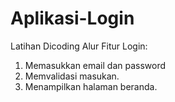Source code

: # Aplikasi-Login
Latihan Dicoding
Alur Fitur Login:
1. Memasukkan email dan password
2. Memvalidasi masukan.
3. Menampilkan halaman beranda.

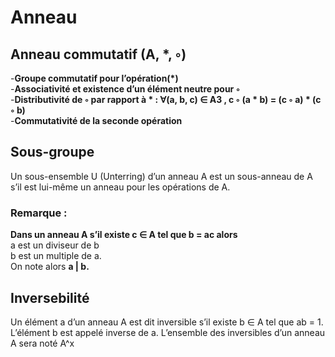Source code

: # Anneau 

## Anneau commutatif (A, *, ◦)
-**Groupe commutatif pour l’opération(\*)** 
\
-**Associativité et existence d’un élément neutre pour ◦**
\
-**Distributivité de ◦ par rapport à * : ∀(a, b, c) ∈ A3 , c ◦ (a * b) = (c ◦ a) * (c ◦ b)**
\
-**Commutativité de la seconde opération**

## Sous-groupe 
Un sous-ensemble U (Unterring) d’un anneau A est un sous-anneau de A s’il est
lui-même un anneau pour les opérations de A.

### Remarque : 
**Dans un anneau A s’il existe c ∈ A tel que b = ac alors**
\
a est un diviseur de b
\
b est un multiple de a.
\
On note alors **a | b.**

## Inversebilité 

Un élément a d’un anneau A est dit inversible s’il existe b ∈ A tel que
ab = 1. L’élément b est appelé inverse de a. L’ensemble des inversibles
d’un anneau A sera noté A^x
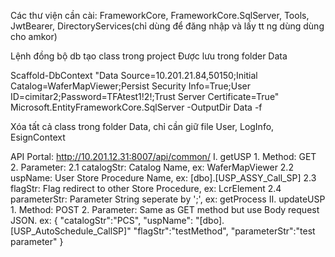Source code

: Các thư viện cần cài: FrameworkCore, FrameworkCore.SqlServer, Tools, JwtBearer, DirectoryServices(chỉ dùng để đăng nhập và lấy tt ng dùng dùng cho amkor)

Lệnh đồng bộ db tạo class trong project
Được lưu trong folder Data

Scaffold-DbContext "Data Source=10.201.21.84,50150;Initial Catalog=WaferMapViewer;Persist Security Info=True;User ID=cimitar2;Password=TFAtest1!2!;Trust Server Certificate=True" Microsoft.EntityFrameworkCore.SqlServer -OutputDir Data -f

Xóa tất cả class trong folder Data, chỉ cần giữ file User, LogInfo, EsignContext

API Portal:
http://10.201.12.31:8007/api/common/
I. getUSP
    1. Method: GET 
    2. Parameter:
        2.1 catalogStr: Catalog Name, ex: WaferMapViewer
        2.2 uspName: User Store Procedure Name, ex: [dbo].[USP_ASSY_Call_SP]
        2.3 flagStr: Flag redirect to other Store Procedure, ex: LcrElement
        2.4 parameterStr: Parameter String seperate by ';', ex: getProcess 
II. updateUSP
    1. Method: POST
    2. Parameter: Same as GET method but use Body request JSON.
    ex:
    {
        "catalogStr":"PCS",
        "uspName": "[dbo].[USP_AutoSchedule_CallSP]"
        "flagStr":"testMethod",
        "parameterStr":"test parameter"
    }
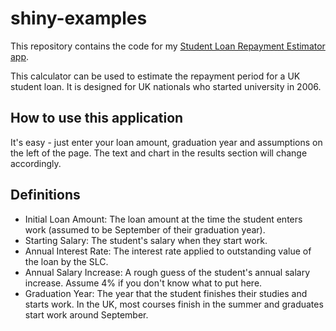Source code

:shiny-examples
==============

This repository contains the code for my [Student Loan Repayment Estimator app](https://michaelstanhope.shinyapps.io/shiny-examples/).

This calculator can be used to estimate the repayment period for a UK student loan. It is designed for UK nationals who started university in 2006.

## How to use this application

It's easy - just enter your loan amount, graduation year and assumptions on the left of the page. The text and chart in the results section will change accordingly.

## Definitions
* Initial Loan Amount: The loan amount at the time the student enters work (assumed to be September of their graduation year).
* Starting Salary: The student's salary when they start work.
* Annual Interest Rate: The interest rate applied to outstanding value of the loan by the SLC.
* Annual Salary Increase: A rough guess of the student's annual salary increase. Assume 4% if you don't know what to put here.
* Graduation Year: The year that the student finishes their studies and starts work. In the UK, most courses finish in the summer and graduates start work around September.
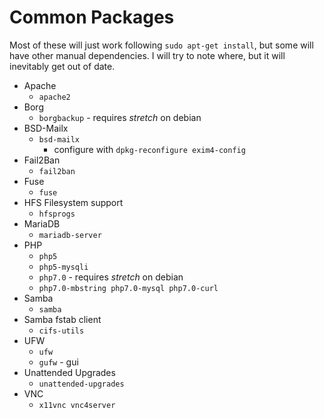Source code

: # Common Packages

Most of these will just work following `sudo apt-get install`, but some will have other manual dependencies. I will try to note where, but it will inevitably get out of date.

* Apache
	* `apache2`
* Borg
	* `borgbackup` - requires *stretch* on debian
* BSD-Mailx
	* `bsd-mailx`
		* configure with `dpkg-reconfigure exim4-config`
* Fail2Ban
	* `fail2ban`
* Fuse
	* `fuse`
* HFS Filesystem support
	* `hfsprogs`
* MariaDB
	* `mariadb-server`
* PHP
 	* `php5`
	* `php5-mysqli`
	* `php7.0` - requires *stretch* on debian
	* `php7.0-mbstring php7.0-mysql php7.0-curl`
* Samba
	* `samba`
* Samba fstab client
	* `cifs-utils`
* UFW
	* `ufw`
	* `gufw` - gui
* Unattended Upgrades
	* `unattended-upgrades`
* VNC
	* `x11vnc vnc4server`
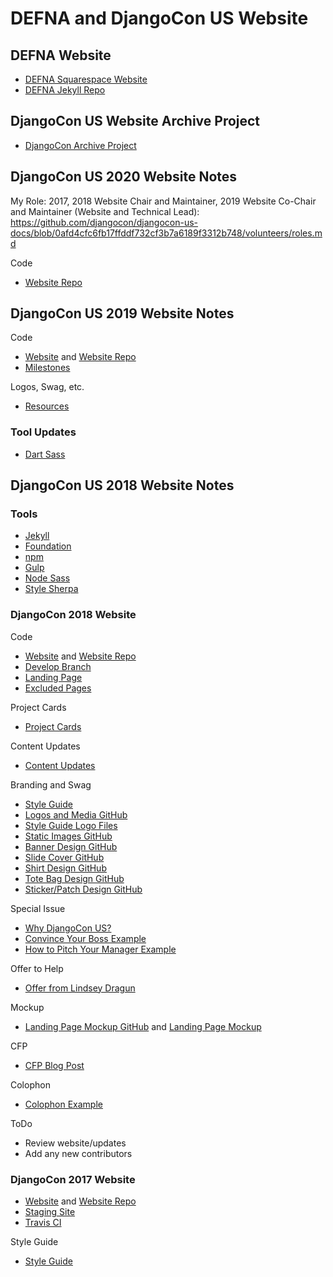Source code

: # DEFNA and DjangoCon US Website

## DEFNA Website

* [DEFNA Squarespace Website](https://www.defna.org/)
* [DEFNA Jekyll Repo](https://github.com/katialira/defna_jekyll)

## DjangoCon US Website Archive Project

* [DjangoCon Archive Project](https://github.com/djangocon/djangocon-archive-project)

## DjangoCon US 2020 Website Notes

My Role: 2017, 2018 Website Chair and Maintainer, 2019 Website Co-Chair and Maintainer (Website and Technical Lead): https://github.com/djangocon/djangocon-us-docs/blob/0afd4cfc6fb17ffddf732cf3b7a6189f3312b748/volunteers/roles.md

Code
* [Website Repo](https://github.com/djangocon/2020.djangocon.us)

## DjangoCon US 2019 Website Notes

Code
* [Website](https://2019.djangocon.us) and [Website Repo](https://github.com/djangocon/2019.djangocon.us)
* [Milestones](https://github.com/djangocon/2019.djangocon.us/milestones)

Logos, Swag, etc.
* [Resources](https://github.com/djangocon/resources)

<!--
Recap
http://elaconf.com/2016/ | Ela Conf 2016
https://2019.jsconf.eu/news/the-jsconf--cssconf-eu-finances/ | The JSConf & CSSconf EU Finances

https://jefftriplett.com/colophon/ | Colophon | Jeff Triplett
-->

### Tool Updates

* [Dart Sass](https://sass-lang.com/dart-sass)

## DjangoCon US 2018 Website Notes

### Tools

* [Jekyll](https://jekyllrb.com/docs/home)
* [Foundation](http://foundation.zurb.com/sites/docs)
* [npm](https://www.npmjs.com)
* [Gulp](http://gulpjs.com)
* [Node Sass](https://github.com/sass/node-sass)
* [Style Sherpa](https://foundation.zurb.com/sites/docs/style-sherpa.html)

### DjangoCon 2018 Website

Code
* [Website](https://2018.djangocon.us) and [Website Repo](https://github.com/djangocon/2018.djangocon.us)
* [Develop Branch](https://github.com/djangocon/2018.djangocon.us/tree/develop)
* [Landing Page](https://github.com/djangocon/2018.djangocon.us/blob/develop/_pages/landing-page.html)
* [Excluded Pages](https://github.com/djangocon/2018.djangocon.us/blob/develop/_config.yml#L46)

Project Cards
* [Project Cards](https://github.com/djangocon/2018.djangocon.us/projects/1)

Content Updates
* [Content Updates](https://github.com/djangocon/2018.djangocon.us/issues/13)

Branding and Swag
* [Style Guide](https://2018.djangocon.us/styleguide)
* [Logos and Media GitHub](https://github.com/djangocon/resources)
* [Style Guide Logo Files](https://2018.djangocon.us/styleguide/#logo-files)
* [Static Images GitHub](https://github.com/djangocon/2018.djangocon.us/tree/master/static/img)
* [Banner Design GitHub](https://github.com/djangocon/2018.djangocon.us/issues/59)
* [Slide Cover GitHub](https://github.com/djangocon/2018.djangocon.us/issues/57)
* [Shirt Design GitHub](https://github.com/djangocon/2018.djangocon.us/issues/60)
* [Tote Bag Design GitHub](https://github.com/djangocon/2018.djangocon.us/issues/58)
* [Sticker/Patch Design GitHub](https://github.com/djangocon/2018.djangocon.us/issues/56)

Special Issue
* [Why DjangoCon US?](https://2017.djangocon.us/why-djangocon-us)
* [Convince Your Boss Example](https://rosenfeldmedia.com/eux2018/updates/convince-your-boss)
* [How to Pitch Your Manager Example](https://2017.northbaypython.org/attend/business-case)

Offer to Help
* [Offer from Lindsey Dragun](https://twitter.com/techevangelista/status/944321280857268225)

Mockup
* [Landing Page Mockup GitHub](https://github.com/djangocon/landing-page) and [Landing Page Mockup ](https://djangocon.github.io/landing-page)

CFP
* [CFP Blog Post](https://www.defna.org/announcements/2017/10/10/call-for-proposals-for-djangocon-2018-website)

Colophon
* [Colophon Example](https://2018.pycon-au.org/colophon)

ToDo
* Review website/updates
* Add any new contributors

### DjangoCon 2017 Website

* [Website](https://2017.djangocon.us) and [Website Repo](https://github.com/djangocon/2017.djangocon.us)
* [Staging Site](http://djangocon.surge.sh)
* [Travis CI](https://travis-ci.org/djangocon/2017.djangocon.us)

Style Guide
* [Style Guide](https://2017.djangocon.us/styleguide)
_ _ _ _
### DESCRIPTION OF THE TASK:
Using the records above, determine how many lines hold the word "issues", and answer with that figure only.

### COMPLETED EXERCISE:
6